Now for the reason that I am here. Ever since I met my husband, almost 4 years ago, we have talked and talked about having kids together, even before we got engaged. We pretty much knew when we met that we were going to get married, so even before things got really serious between us, we already knew that a family was something we wanted to have together. So year after year, the conversations have always been the same. When are we going to have kids? What time frame are we shooting for? In the next year? The next two years? Ever? We have set so many dates to start trying to create a family, but we always change the date before we even get to it. I guess the timing just isn't right yet. Who knows. And all this time that we have been thinking about having kids together, there has always been someone very close to us that is having a baby. First, it was two of my good friends, then both of his sisters, then one of our mutual friends and a good friend of mine. Now it seems like everyone I went to school with is popping them out! I'm sure you all know how I feel.

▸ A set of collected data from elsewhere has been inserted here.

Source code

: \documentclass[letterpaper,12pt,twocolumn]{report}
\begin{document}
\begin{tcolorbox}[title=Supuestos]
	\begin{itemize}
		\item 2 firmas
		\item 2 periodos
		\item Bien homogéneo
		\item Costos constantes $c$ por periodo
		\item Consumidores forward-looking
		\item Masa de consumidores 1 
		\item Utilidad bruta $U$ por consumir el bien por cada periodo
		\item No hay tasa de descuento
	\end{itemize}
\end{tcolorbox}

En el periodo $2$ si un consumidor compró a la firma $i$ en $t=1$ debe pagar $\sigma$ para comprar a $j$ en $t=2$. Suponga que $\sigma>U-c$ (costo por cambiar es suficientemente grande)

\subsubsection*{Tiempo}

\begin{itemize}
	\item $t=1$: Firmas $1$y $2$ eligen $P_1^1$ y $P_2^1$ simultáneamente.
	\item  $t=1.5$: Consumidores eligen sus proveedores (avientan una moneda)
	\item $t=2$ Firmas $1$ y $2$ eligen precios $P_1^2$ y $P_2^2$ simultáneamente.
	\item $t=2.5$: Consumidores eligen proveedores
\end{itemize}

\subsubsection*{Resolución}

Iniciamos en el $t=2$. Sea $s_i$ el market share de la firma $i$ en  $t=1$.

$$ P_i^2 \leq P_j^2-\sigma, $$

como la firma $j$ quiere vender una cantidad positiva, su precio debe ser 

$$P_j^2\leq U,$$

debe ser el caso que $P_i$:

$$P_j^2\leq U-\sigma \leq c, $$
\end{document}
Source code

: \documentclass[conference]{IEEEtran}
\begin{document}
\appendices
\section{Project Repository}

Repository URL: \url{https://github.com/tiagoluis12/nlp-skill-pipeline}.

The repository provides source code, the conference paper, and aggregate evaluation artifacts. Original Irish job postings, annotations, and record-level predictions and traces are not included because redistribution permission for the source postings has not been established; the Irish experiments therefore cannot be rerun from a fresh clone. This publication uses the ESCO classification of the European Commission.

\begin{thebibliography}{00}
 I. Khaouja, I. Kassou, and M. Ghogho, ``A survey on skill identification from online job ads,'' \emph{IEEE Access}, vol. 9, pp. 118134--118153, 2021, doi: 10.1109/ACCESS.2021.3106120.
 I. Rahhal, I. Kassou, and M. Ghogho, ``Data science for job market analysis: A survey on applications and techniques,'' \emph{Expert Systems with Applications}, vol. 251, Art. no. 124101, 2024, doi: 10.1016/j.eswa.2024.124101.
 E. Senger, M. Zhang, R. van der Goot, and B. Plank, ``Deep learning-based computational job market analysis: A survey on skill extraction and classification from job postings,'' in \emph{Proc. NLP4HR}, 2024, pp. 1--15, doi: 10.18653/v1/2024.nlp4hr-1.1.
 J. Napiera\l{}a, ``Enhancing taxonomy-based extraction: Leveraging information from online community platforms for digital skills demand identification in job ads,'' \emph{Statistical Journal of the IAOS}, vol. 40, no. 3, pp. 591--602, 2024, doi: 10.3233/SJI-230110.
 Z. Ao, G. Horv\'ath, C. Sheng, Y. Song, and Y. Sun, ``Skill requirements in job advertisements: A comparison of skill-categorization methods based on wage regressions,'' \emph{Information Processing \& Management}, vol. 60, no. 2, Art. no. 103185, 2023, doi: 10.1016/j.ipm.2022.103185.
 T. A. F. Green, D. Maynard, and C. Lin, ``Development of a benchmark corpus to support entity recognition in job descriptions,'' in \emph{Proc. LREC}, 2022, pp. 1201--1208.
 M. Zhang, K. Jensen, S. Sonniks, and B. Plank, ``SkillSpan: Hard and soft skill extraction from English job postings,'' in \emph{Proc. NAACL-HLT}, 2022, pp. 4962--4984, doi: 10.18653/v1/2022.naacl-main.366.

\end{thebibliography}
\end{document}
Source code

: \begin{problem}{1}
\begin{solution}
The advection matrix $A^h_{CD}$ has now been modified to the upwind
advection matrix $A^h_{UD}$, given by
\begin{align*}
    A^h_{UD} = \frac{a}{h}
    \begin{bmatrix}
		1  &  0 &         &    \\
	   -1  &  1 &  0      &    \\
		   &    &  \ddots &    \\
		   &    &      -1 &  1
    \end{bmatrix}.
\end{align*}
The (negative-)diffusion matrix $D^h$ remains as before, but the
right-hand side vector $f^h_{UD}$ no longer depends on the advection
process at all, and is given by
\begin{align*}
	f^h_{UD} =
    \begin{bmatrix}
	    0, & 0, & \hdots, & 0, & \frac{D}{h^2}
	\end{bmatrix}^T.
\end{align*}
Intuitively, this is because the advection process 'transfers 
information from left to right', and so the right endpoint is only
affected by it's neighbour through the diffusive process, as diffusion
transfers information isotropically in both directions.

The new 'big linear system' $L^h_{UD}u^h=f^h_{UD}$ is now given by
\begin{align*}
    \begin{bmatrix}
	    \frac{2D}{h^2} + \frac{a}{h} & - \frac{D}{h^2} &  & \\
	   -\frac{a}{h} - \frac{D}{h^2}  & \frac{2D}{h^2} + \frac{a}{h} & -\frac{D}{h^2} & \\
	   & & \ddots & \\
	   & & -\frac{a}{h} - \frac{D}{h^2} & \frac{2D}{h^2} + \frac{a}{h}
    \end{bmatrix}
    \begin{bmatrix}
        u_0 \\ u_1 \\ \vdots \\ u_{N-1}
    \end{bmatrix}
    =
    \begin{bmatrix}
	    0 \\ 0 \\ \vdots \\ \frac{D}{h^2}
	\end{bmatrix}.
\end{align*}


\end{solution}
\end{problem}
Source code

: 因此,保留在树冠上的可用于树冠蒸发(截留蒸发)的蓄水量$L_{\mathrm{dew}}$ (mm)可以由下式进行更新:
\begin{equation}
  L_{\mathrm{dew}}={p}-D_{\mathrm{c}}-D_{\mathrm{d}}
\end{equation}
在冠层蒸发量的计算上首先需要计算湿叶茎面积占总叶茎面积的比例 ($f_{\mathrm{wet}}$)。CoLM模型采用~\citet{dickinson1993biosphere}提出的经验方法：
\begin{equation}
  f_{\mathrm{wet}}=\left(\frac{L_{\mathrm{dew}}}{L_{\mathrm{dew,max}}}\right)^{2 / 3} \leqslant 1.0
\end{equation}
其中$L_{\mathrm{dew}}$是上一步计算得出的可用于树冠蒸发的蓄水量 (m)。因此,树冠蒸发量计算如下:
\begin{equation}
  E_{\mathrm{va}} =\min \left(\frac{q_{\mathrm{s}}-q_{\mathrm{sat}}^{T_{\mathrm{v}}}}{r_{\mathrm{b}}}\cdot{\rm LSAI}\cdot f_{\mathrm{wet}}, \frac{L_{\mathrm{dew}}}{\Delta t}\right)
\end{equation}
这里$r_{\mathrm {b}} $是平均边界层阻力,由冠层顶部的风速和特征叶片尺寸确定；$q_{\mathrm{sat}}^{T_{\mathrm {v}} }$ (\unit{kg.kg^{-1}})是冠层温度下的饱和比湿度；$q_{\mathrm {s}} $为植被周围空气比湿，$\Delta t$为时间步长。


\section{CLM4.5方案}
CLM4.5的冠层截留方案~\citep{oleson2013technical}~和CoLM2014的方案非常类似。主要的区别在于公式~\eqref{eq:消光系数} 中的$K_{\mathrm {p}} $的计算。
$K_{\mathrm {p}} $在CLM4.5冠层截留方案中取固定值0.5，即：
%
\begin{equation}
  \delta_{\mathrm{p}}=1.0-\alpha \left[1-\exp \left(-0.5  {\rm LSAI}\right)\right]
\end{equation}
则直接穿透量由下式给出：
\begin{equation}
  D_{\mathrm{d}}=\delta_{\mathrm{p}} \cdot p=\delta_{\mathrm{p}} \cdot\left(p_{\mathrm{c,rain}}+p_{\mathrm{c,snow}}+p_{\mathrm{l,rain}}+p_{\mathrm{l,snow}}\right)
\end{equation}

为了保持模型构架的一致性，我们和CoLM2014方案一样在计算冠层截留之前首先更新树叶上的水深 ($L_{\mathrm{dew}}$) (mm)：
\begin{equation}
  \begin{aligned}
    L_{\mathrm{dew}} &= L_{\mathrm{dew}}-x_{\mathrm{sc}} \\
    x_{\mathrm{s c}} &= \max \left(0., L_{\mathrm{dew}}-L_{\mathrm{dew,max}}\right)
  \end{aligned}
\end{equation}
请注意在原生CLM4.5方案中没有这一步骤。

Now, I know that most of you are going to say that I am so young, that I should live my life a little before I have kids. You might even say that I need to get a more stable life with bills paid off and a better job for both of us. I know both of these things. That is why I am here. We have decided to take at least two and a half years to pay off bills and save up money to buy a house. After that, we can start thinking about kids and possibly setting a date. I am so excited about buying a house though. And to be debt free would be amazing. A lot less stressful, I can tell you that. But that isn't the point. Even if I got pregnant right after those two and a half years, I still would have my first kid after I turned 25. Why is that such a big deal? I have ALWAYS wanted to have my first kid fairly young, before I turned 25. I want to have a lot of kids and if we start trying when I am older, I won't be able to have as many kids. I just realized last night that I wasn't going to be able to meet that goal of mine, so I have been pretty emotional. Thus me coming here for some support.
I have to deal with babies all the time. Every time I turn around there is another baby or someone having a baby. It really takes a lot of effort on my part to hold it together whenever I hear that another couple that I know is having a baby. You know, they didn't plan to have one, but they couldn't be happier! They didn't even know if they wanted kids, but now they are so excited! And the baby shower invitations are just awful. I haven't been to a baby shower since my sister-in-law's in February 2007, and trust me, there have been several. I feel like I just can't talk about this to my husband either. He knows how much I want to have kids, he does too, but since we are not in the position to have kids right now or in the near future, he doesn't want to talk about it. He doesn't like that it makes me so sad that we can't have kids right now and feels that if I don't talk about it as much, it would be easier for me. I disagree, thus another reason for me to come here.
So, yeah, that is basically my life story right there! lol! Feel free to give me any little bit of support or comforting you can muster, because I really need it right now.